Coutinho Thais, Bailey Kent R, Turner Stephen T, Kullo Iftikhar J
Department of Medicine, Division of Cardiology, University of Ottawa Heart Institute, Ottawa, ON, Canada.
Department of Biomedical Statistics and Informatics, Mayo Clinic, Rochester, MN, USA.
J Am Soc Hypertens. 2014 Jun;8(6):414-21. doi: 10.1016/j.jash.2014.03.330. Epub 2014 Apr 4.
Arterial stiffness is associated with incident hypertension. We hypothesized that measures of arterial stiffness would predict increases in systolic (SBP), mean (MAP), and pulse pressure (PP) over time in treated hypertensives. Blood pressure (BP) was measured a mean of 8.5 ± 0.9 years apart in 414 non-Hispanic white hypertensives (mean age, 60 ± 8 years; 55% women). The average of three supine right brachial BPs was recorded. Measures of arterial stiffness, including carotid-femoral pulse wave velocity (cfPWV), aortic augmentation index (AIx), and central pulse pressure (CPP), were obtained at baseline by applanation tonometry. We performed stepwise multivariable linear regression analyses adjusting for potential confounders to assess the associations of arterial stiffness parameters with BP changes over time. SBP, MAP, and PP increased in 80% of participants. After adjustment for covariates listed, cfPWV (m/s) was associated with increases in SBP (β ± standard error [SE], 0.71 ± 0.31) and PP (β ± SE, 1.09 ± 0.27); AIx (%) was associated with increases in SBP (β ± SE, 0.23 ± 0.10) and MAP (β ± SE, 0.27 ± 0.07); and CPP (mmHg) was associated with increases in SBP (β ± SE, 0.44 ± 0.07), MAP (β ± SE, 0.24 ± 0.05), and PP (β ± SE, 0.42 ± 0.06) over time (P ≤ .02 for each). In conclusion, arterial stiffness measures were associated with longitudinal increases in SBP, MAP, and PP in treated hypertensives.
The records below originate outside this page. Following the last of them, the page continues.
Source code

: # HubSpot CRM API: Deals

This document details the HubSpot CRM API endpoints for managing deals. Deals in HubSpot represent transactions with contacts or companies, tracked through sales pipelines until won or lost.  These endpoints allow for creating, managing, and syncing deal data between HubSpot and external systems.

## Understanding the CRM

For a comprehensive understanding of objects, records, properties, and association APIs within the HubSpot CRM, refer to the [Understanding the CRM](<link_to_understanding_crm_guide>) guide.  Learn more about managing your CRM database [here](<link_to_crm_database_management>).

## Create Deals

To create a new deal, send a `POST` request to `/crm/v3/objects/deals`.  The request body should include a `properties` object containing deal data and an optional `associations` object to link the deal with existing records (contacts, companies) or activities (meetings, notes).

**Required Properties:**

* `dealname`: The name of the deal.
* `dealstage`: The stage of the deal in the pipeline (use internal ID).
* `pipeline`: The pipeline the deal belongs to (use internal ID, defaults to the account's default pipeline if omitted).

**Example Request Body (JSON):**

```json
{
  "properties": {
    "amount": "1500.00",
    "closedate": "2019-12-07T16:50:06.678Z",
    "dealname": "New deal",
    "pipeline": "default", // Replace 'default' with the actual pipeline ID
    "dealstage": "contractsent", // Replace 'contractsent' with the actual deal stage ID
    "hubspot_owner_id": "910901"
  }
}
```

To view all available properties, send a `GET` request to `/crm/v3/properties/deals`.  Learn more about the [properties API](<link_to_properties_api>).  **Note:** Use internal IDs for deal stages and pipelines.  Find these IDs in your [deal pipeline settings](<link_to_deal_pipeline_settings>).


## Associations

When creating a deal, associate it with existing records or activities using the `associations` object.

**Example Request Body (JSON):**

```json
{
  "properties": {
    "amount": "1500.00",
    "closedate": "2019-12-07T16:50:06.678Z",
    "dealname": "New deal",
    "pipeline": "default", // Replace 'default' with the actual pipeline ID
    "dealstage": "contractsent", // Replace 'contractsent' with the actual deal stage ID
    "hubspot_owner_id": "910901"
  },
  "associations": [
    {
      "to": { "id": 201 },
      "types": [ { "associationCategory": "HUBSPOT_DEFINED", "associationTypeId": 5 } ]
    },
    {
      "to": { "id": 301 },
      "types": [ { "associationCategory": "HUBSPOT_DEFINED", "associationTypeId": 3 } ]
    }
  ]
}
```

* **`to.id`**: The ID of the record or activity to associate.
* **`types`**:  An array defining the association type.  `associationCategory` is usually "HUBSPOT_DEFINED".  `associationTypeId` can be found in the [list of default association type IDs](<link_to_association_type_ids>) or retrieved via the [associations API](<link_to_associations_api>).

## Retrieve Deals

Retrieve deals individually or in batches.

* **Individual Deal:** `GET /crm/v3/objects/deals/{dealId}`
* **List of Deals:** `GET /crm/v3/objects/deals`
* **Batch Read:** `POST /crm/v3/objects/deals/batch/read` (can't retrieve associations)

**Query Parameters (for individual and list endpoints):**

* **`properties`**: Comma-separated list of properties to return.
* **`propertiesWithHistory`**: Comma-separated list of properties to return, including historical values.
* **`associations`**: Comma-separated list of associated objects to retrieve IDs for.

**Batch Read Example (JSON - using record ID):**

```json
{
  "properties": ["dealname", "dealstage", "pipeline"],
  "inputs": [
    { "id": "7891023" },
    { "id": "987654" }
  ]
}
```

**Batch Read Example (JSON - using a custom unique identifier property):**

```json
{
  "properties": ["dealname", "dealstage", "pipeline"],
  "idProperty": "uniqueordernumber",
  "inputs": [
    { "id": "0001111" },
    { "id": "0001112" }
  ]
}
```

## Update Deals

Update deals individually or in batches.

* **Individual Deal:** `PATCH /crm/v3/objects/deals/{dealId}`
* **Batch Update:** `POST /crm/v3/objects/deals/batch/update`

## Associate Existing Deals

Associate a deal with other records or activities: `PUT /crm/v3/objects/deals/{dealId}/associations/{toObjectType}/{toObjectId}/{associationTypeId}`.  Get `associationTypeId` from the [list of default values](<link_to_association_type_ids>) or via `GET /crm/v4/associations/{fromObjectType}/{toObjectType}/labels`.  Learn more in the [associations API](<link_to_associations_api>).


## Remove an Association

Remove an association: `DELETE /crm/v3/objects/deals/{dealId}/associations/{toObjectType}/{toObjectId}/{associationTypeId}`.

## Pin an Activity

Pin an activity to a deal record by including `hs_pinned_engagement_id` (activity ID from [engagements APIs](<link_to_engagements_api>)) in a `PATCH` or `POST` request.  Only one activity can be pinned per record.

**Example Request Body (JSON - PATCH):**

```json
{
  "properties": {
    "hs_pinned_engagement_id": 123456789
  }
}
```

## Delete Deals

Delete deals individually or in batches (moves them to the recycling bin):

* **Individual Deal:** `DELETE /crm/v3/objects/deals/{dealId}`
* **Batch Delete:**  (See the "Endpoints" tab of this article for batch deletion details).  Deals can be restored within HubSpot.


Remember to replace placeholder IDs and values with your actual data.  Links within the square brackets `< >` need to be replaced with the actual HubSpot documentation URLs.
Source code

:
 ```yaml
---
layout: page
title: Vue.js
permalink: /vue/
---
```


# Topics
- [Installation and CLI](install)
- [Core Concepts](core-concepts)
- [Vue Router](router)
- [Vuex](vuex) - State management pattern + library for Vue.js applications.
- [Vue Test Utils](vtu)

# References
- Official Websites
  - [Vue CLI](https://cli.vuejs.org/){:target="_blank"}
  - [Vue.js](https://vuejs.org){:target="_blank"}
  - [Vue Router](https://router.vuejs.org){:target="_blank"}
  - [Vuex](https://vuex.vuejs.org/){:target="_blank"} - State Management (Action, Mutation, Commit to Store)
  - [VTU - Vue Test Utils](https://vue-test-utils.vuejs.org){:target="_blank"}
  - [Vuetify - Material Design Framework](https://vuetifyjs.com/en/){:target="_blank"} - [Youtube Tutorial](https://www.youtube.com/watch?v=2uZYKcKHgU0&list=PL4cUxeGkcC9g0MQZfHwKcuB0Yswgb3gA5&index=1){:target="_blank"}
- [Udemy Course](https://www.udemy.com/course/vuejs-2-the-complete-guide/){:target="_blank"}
动脉僵硬度与高血压发病相关。我们假设,在接受治疗的高血压患者中,动脉僵硬度指标可预测收缩压(SBP)、平均动脉压(MAP)和脉压(PP)随时间的升高情况。在414名非西班牙裔白人高血压患者(平均年龄60±8岁;55%为女性)中,平均每隔8.5±0.9年测量一次血压(BP)。记录右侧肱动脉三个仰卧位血压的平均值。通过压平式眼压计在基线时获取包括颈股脉搏波速度(cfPWV)、主动脉增强指数(AIx)和中心脉压(CPP)在内的动脉僵硬度指标。我们进行了逐步多变量线性回归分析,对潜在混杂因素进行校正,以评估动脉僵硬度参数与血压随时间变化的关联。80%的参与者的SBP、MAP和PP升高。在校正列出的协变量后,cfPWV(m/s)与SBP升高(β±标准误[SE],0.71±0.31)和PP升高(β±SE,1.09±0.27)相关;AIx(%)与SBP升高(β±SE,0.23±0.10)和MAP升高(β±SE,0.27±0.07)相关;CPP(mmHg)与SBP升高(β±SE,0.44±0.07)、MAP升高(β±SE,0.24±0.05)和PP升高(β±SE,0.42±0.06)随时间相关(每项P≤0.02)。总之,在接受治疗的高血压患者中,动脉僵硬度指标与SBP、MAP和PP的纵向升高相关。